Ci parla poi della terribile situazione dei bambini in carcere. Israele incarcera 700 bambini all’anno, la legge militare li considera imputabili a 12 anni e maggiorenni a 16. Vengono arrestati dopo mezzanotte, l’invasione avviene con un numero sproporzionato di soldati che circondano la casa, fanno un gran baccano e distruggono i mobili. Dopo l’arresto il ragazzino viene ammanettato e bendato, poi buttato sulla jeep per portarlo all’interrogatorio. Durante il trasporto può essere sottoposto a maltrattamenti per “prepararlo” all’interrogatorio in modo che quando arriva è già terrorizzato. Né il ragazzo né la famiglia vengono informati sui motivi dell’arresto, l’interrogatorio avviene in isolamento. Quando il bambino viene portato davanti alla corte spesso l’interprete non traduce correttamente. Forme di tortura vengono esercitate sui bambini, tra cui quella psicologica di minacce alla famiglia o di violenza sessuale, oppure il bambino viene picchiato selvaggiamente e per fargli confessare reati immaginari viene poi minacciato di maggiore violenza, in questo modo si ottengono le confessioni che lo accuseranno. Gli avvocati in genere cercano di fare accordi con il giudice per fare in modo che i minori restino in carcere il meno possibile, le assoluzioni sono escluse. Quasi tutti i casi vengono trattati dalle corti militari, le prigioni sono in territorio israeliano e quindi gli avvocati della Cisgiordania non possono accedervi. L’associazione con i suoi avvocati difende 700 bambini all’anno. Per quanto riguarda la detenzione amministrativa ci sono bambini che sono rimasti in carcere anche due anni. In altri casi dopo aver scontato la pena il ragazzo viene ancora fermato in detenzione amministrativa, con la scusa di aver fatto qualcosa durante la prigionia. Durante il fermo il bambino non può vedere la famiglia, solo dopo che è stato tradotto in prigione la famiglia può visitarlo, ma solo i parenti di primo grado e anche così non è garantito perché ci vogliono 3 mesi per ottenere il permesso e se i carcerieri lo decidono può esser sospeso per punizione. Insomma un vero sequestro di persona con maltrattamenti su minori. Tutti i trattati sulla difesa dell’infanzia qui sono carta straccia.
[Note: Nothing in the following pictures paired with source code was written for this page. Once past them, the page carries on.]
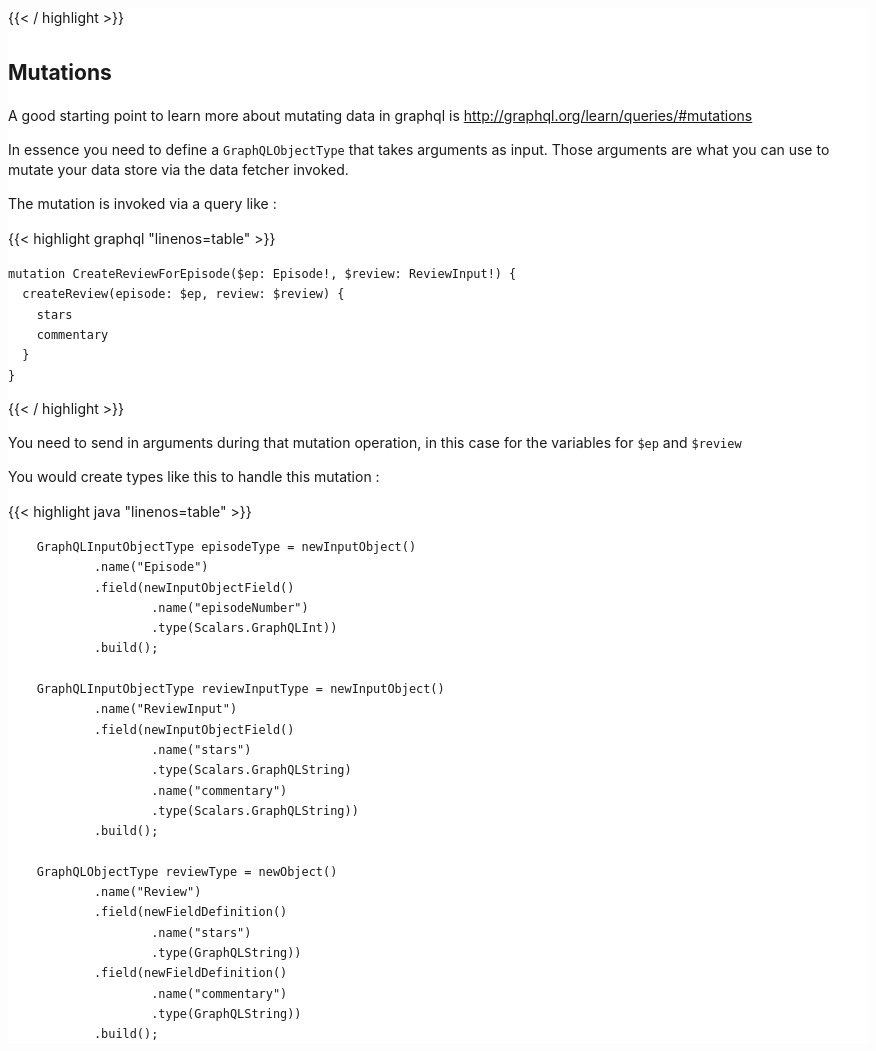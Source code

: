 {{< / highlight >}}




## Mutations

A good starting point to learn more about mutating data in graphql is http://graphql.org/learn/queries/#mutations 

In essence you need to define a ``GraphQLObjectType`` that takes arguments as input.  Those arguments are what you can use to mutate your data store
via the data fetcher invoked.

The mutation is invoked via a query like :

{{< highlight graphql "linenos=table" >}}

    mutation CreateReviewForEpisode($ep: Episode!, $review: ReviewInput!) {
      createReview(episode: $ep, review: $review) {
        stars
        commentary
      }
    }

{{< / highlight >}}

You need to send in arguments during that mutation operation, in this case for the variables for ``$ep`` and ``$review``

You would create types like this to handle this mutation :

{{< highlight java "linenos=table" >}}

        GraphQLInputObjectType episodeType = newInputObject()
                .name("Episode")
                .field(newInputObjectField()
                        .name("episodeNumber")
                        .type(Scalars.GraphQLInt))
                .build();

        GraphQLInputObjectType reviewInputType = newInputObject()
                .name("ReviewInput")
                .field(newInputObjectField()
                        .name("stars")
                        .type(Scalars.GraphQLString)
                        .name("commentary")
                        .type(Scalars.GraphQLString))
                .build();

        GraphQLObjectType reviewType = newObject()
                .name("Review")
                .field(newFieldDefinition()
                        .name("stars")
                        .type(GraphQLString))
                .field(newFieldDefinition()
                        .name("commentary")
                        .type(GraphQLString))
                .build();
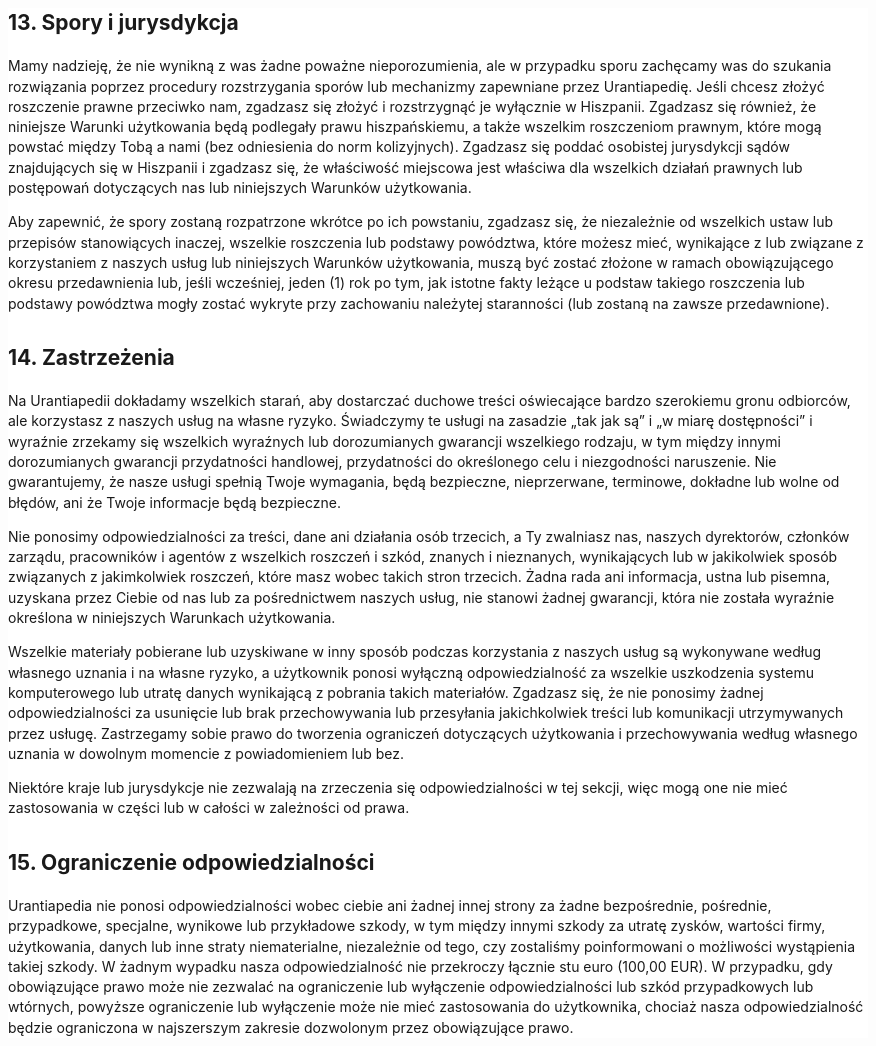 ## 13. Spory i jurysdykcja 

Mamy nadzieję, że nie wynikną z was żadne poważne nieporozumienia, ale w przypadku sporu zachęcamy was do szukania rozwiązania poprzez procedury rozstrzygania sporów lub mechanizmy zapewniane przez Urantiapedię. Jeśli chcesz złożyć roszczenie prawne przeciwko nam, zgadzasz się złożyć i rozstrzygnąć je wyłącznie w Hiszpanii. Zgadzasz się również, że niniejsze Warunki użytkowania będą podlegały prawu hiszpańskiemu, a także wszelkim roszczeniom prawnym, które mogą powstać między Tobą a nami (bez odniesienia do norm kolizyjnych). Zgadzasz się poddać osobistej jurysdykcji sądów znajdujących się w Hiszpanii i zgadzasz się, że właściwość miejscowa jest właściwa dla wszelkich działań prawnych lub postępowań dotyczących nas lub niniejszych Warunków użytkowania.

Aby zapewnić, że spory zostaną rozpatrzone wkrótce po ich powstaniu, zgadzasz się, że niezależnie od wszelkich ustaw lub przepisów stanowiących inaczej, wszelkie roszczenia lub podstawy powództwa, które możesz mieć, wynikające z lub związane z korzystaniem z naszych usług lub niniejszych Warunków użytkowania, muszą być zostać złożone w ramach obowiązującego okresu przedawnienia lub, jeśli wcześniej, jeden (1) rok po tym, jak istotne fakty leżące u podstaw takiego roszczenia lub podstawy powództwa mogły zostać wykryte przy zachowaniu należytej staranności (lub zostaną na zawsze przedawnione). 

## 14. Zastrzeżenia

Na Urantiapedii dokładamy wszelkich starań, aby dostarczać duchowe treści oświecające bardzo szerokiemu gronu odbiorców, ale korzystasz z naszych usług na własne ryzyko. Świadczymy te usługi na zasadzie „tak jak są” i „w miarę dostępności” i wyraźnie zrzekamy się wszelkich wyraźnych lub dorozumianych gwarancji wszelkiego rodzaju, w tym między innymi dorozumianych gwarancji przydatności handlowej, przydatności do określonego celu i niezgodności naruszenie. Nie gwarantujemy, że nasze usługi spełnią Twoje wymagania, będą bezpieczne, nieprzerwane, terminowe, dokładne lub wolne od błędów, ani że Twoje informacje będą bezpieczne.

Nie ponosimy odpowiedzialności za treści, dane ani działania osób trzecich, a Ty zwalniasz nas, naszych dyrektorów, członków zarządu, pracowników i agentów z wszelkich roszczeń i szkód, znanych i nieznanych, wynikających lub w jakikolwiek sposób związanych z jakimkolwiek roszczeń, które masz wobec takich stron trzecich. Żadna rada ani informacja, ustna lub pisemna, uzyskana przez Ciebie od nas lub za pośrednictwem naszych usług, nie stanowi żadnej gwarancji, która nie została wyraźnie określona w niniejszych Warunkach użytkowania.

Wszelkie materiały pobierane lub uzyskiwane w inny sposób podczas korzystania z naszych usług są wykonywane według własnego uznania i na własne ryzyko, a użytkownik ponosi wyłączną odpowiedzialność za wszelkie uszkodzenia systemu komputerowego lub utratę danych wynikającą z pobrania takich materiałów. Zgadzasz się, że nie ponosimy żadnej odpowiedzialności za usunięcie lub brak przechowywania lub przesyłania jakichkolwiek treści lub komunikacji utrzymywanych przez usługę. Zastrzegamy sobie prawo do tworzenia ograniczeń dotyczących użytkowania i przechowywania według własnego uznania w dowolnym momencie z powiadomieniem lub bez. 

Niektóre kraje lub jurysdykcje nie zezwalają na zrzeczenia się odpowiedzialności w tej sekcji, więc mogą one nie mieć zastosowania w części lub w całości w zależności od prawa. 

## 15. Ograniczenie odpowiedzialności

Urantiapedia nie ponosi odpowiedzialności wobec ciebie ani żadnej innej strony za żadne bezpośrednie, pośrednie, przypadkowe, specjalne, wynikowe lub przykładowe szkody, w tym między innymi szkody za utratę zysków, wartości firmy, użytkowania, danych lub inne straty niematerialne, niezależnie od tego, czy zostaliśmy poinformowani o możliwości wystąpienia takiej szkody. W żadnym wypadku nasza odpowiedzialność nie przekroczy łącznie stu euro (100,00 EUR). W przypadku, gdy obowiązujące prawo może nie zezwalać na ograniczenie lub wyłączenie odpowiedzialności lub szkód przypadkowych lub wtórnych, powyższe ograniczenie lub wyłączenie może nie mieć zastosowania do użytkownika, chociaż nasza odpowiedzialność będzie ograniczona w najszerszym zakresie dozwolonym przez obowiązujące prawo.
“All’interno della prigione poi”- prosegue Ayed - “la vita del bambino è insostenibile, rinchiuso per 21 ore al giorno, visite brevi e incerte, il cibo è scarso e di pessima qualità, vige il “sistema della cantina”. I familiari depositano soldi sul conto della “cantina” perché ci sono state malattie contratte per la cattiva qualità del cibo, chi soldi non ne ha si deve accontentare e subire le conseguenze. Prima permettevano alla MLR di far entrare dei dolci durante le feste, ora non più. L’amministrazione fornisce un materasso, il resto è a carico della famiglia. Durante la prigionia non viene impartita nessun tipo di istruzione, tranne in due prigioni dove è però pessima per qualità e durata. Le conseguenze sui bambini di questi trattamenti sono devastanti. Se trascorrono un lungo periodo in prigione possono ammalarsi per il cibo o per la negligenza sanitaria, psicologicamente le reazioni dei bambini sono varie, alcuni si isolano, tutti subiscono traumi di diversa gravità a seconda di come sono andati il processo e l’interrogatorio, o del tempo passato in carcere o derivanti dalle diverse situazioni dei bambini. In genere nessun bambino si rende conto del suo trauma, se interrogato dice che sta bene ma le famiglie la pensano diversamente.
“Le persone devono abituarsi a non avere diritti e ciò deve essere normale” conclude Ayed.